Publisher May 2018

The sun rises and falls

Sayonara, Doreen, and congrats to six Brits

Another old Tokyo hand has joined that great British expat community in the sky. Doreen Simmons passed away on April 23, aged 85. I used to bump into her at Japan-British Society events and Irish pubs in Tokyo, and she was always friendly and funny.

Born in Nottingham, East Midlands, she read theology and classics at Girton College, Cambridge, when opportunities for women in higher education were very limited.

After living in Singapore, she returned to the UK to teach before moving to Japan in 1973.

Her July 2012 BCCJ ACUMEN interview says: “As well as NHK and her main job at the Foreign Press Center, Simmons also works at the House of Councillors and the House of Representatives, as well as the National Diet Library, checking English-language materials and occasionally helping negotiations with overseas entities”.

NHK had recruited her as a pundit in 1992 to bring “colour and character”—and her self-taught specialism—to its new English-language sumo service.

She soon became a cult-like figure for foreign fans, and a heavyweight fixer for visiting journalists when gambling, bullying and corruption scandals rocked the tight world of sumo.

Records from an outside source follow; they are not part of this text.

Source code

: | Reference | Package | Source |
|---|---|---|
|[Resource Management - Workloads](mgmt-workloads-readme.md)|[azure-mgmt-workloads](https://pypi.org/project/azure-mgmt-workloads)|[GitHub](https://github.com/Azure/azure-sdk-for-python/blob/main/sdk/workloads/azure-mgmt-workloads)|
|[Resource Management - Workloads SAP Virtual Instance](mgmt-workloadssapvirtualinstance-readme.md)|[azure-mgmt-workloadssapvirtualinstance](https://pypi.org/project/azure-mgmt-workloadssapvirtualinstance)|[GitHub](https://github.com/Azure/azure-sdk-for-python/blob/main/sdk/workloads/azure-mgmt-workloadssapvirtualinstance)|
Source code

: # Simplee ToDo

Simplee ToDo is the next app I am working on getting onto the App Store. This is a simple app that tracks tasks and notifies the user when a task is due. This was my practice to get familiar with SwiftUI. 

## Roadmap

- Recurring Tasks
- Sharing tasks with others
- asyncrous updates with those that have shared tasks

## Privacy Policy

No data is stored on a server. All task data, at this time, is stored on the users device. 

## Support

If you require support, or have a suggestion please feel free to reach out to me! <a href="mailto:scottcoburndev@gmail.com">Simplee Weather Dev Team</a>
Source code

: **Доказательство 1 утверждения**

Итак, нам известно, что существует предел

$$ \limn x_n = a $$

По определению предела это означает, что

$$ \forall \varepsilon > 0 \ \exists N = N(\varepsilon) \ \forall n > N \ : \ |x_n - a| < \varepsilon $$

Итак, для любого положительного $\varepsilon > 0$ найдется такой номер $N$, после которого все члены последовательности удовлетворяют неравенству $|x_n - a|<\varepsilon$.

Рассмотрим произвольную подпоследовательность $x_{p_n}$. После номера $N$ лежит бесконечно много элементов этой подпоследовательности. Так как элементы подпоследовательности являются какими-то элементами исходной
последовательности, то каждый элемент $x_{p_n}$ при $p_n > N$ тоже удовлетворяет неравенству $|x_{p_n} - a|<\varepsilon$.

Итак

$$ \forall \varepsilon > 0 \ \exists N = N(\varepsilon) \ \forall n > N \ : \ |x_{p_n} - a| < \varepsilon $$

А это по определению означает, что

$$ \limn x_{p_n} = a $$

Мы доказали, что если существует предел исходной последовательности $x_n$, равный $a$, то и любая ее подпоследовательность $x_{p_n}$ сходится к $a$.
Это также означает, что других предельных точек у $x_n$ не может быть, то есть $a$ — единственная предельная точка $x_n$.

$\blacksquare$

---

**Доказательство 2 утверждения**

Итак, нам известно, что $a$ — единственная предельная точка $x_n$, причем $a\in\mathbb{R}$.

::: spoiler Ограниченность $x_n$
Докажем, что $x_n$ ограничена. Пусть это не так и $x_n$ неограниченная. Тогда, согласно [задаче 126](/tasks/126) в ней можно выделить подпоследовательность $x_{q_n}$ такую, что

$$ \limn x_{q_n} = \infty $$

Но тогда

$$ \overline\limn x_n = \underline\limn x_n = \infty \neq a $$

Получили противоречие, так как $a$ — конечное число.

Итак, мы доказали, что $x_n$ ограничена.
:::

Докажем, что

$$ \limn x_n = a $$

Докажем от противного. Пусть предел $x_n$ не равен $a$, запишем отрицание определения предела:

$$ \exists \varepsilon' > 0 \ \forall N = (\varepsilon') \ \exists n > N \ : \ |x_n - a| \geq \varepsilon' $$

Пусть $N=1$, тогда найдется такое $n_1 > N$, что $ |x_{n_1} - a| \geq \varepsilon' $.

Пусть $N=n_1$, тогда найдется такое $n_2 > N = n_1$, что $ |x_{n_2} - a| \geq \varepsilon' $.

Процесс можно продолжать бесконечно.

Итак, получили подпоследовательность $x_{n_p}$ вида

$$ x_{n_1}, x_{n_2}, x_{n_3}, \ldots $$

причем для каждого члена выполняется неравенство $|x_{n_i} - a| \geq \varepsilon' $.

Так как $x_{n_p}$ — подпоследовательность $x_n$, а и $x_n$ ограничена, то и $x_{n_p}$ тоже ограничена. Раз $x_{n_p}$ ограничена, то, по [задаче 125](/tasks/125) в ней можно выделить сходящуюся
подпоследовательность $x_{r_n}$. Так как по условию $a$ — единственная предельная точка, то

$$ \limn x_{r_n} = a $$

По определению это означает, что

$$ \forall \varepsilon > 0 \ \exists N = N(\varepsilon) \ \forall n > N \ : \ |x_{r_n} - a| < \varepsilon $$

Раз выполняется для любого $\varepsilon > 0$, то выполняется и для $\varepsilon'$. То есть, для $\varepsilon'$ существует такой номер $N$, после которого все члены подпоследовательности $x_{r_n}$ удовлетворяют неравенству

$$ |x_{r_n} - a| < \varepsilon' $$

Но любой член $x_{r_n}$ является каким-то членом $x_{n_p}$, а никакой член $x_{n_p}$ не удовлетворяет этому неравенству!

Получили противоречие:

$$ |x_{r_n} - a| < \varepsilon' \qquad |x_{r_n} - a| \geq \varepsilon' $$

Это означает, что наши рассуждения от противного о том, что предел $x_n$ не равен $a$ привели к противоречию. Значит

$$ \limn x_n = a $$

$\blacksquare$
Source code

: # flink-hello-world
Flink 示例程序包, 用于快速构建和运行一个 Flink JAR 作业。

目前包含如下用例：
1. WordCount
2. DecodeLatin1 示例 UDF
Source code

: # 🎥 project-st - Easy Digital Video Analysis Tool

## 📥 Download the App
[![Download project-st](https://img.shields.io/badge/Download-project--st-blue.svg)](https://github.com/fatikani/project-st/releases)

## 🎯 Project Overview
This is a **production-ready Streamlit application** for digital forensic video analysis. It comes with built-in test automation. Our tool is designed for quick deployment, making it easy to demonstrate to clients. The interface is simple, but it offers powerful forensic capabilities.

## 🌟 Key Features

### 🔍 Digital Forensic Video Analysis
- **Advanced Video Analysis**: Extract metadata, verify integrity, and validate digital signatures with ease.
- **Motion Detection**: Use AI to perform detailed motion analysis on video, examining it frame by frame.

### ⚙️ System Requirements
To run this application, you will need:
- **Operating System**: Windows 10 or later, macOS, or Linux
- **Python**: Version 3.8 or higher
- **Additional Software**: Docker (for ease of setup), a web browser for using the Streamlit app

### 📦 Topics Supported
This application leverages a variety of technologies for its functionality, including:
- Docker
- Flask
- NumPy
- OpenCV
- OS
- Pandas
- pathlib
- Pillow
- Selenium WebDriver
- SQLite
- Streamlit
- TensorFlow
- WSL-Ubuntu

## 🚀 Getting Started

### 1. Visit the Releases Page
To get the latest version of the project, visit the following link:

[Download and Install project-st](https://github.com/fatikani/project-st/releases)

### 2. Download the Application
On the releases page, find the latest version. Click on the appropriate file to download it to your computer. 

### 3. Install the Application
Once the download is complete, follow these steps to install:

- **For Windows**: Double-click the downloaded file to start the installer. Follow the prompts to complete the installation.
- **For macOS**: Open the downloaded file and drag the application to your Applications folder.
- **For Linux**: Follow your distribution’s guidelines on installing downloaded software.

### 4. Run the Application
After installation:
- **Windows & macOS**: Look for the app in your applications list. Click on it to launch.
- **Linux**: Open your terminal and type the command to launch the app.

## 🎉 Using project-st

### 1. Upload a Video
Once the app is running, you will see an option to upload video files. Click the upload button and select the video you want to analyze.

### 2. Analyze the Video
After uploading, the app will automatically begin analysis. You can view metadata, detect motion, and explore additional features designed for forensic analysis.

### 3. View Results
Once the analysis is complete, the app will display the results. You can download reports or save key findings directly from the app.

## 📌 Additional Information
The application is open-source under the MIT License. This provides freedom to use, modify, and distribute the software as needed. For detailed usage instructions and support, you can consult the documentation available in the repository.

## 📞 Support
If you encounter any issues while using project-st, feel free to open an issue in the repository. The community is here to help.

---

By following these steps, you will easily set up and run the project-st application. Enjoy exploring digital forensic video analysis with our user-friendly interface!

Who could forget her classic BBC interview in 2011 when she spoke of “scuffles and grunts” from the sumo stable opposite her home as she took out the rubbish? Despite the ban on females in stables, except wrestlers’ wives or daughters, Doreen was a regular at her local dohyo in Ryogoku, sumo’s spiritual heartland. One can only imagine her reaction in early April after nurses trying to save a man’s life were ejected from a dohyo in Kyoto because women were considered “impure”.

PHOTO: PHIL ROBERTSON

A Mensa member, Simmons was also a Mastermind contestant, bungee jumper at age 68, Irish and African drummer, audiobook voice of Miss Marple, tattooed volunteer, and lone traveller to remote places such as Mongolia several times with Habitat for Humanity.

She regularly worshipped at St Alban’s Anglican-Episcopal Church in Shibakoen, Tokyo, performed with the Tokyo International Players and sang in the British Embassy Choir.

Phil Robertson told me that she was very sociable and rarely missed gatherings of the Cambridge & Oxford Society or Brits at Lunch where her erudition, kindness and wicked humour won her many friends and admirers.

In November 2017, the government awarded her the Order of the Rising Sun, one of Japan’s highest honours. Doreen will be sorely missed.

More awards
Doreen would have been delighted at six more Britons being gonged by Japan one week after her demise. Recipients earned an Order of the Rising Sun for their priceless work as diplomats, writers, artists and academics.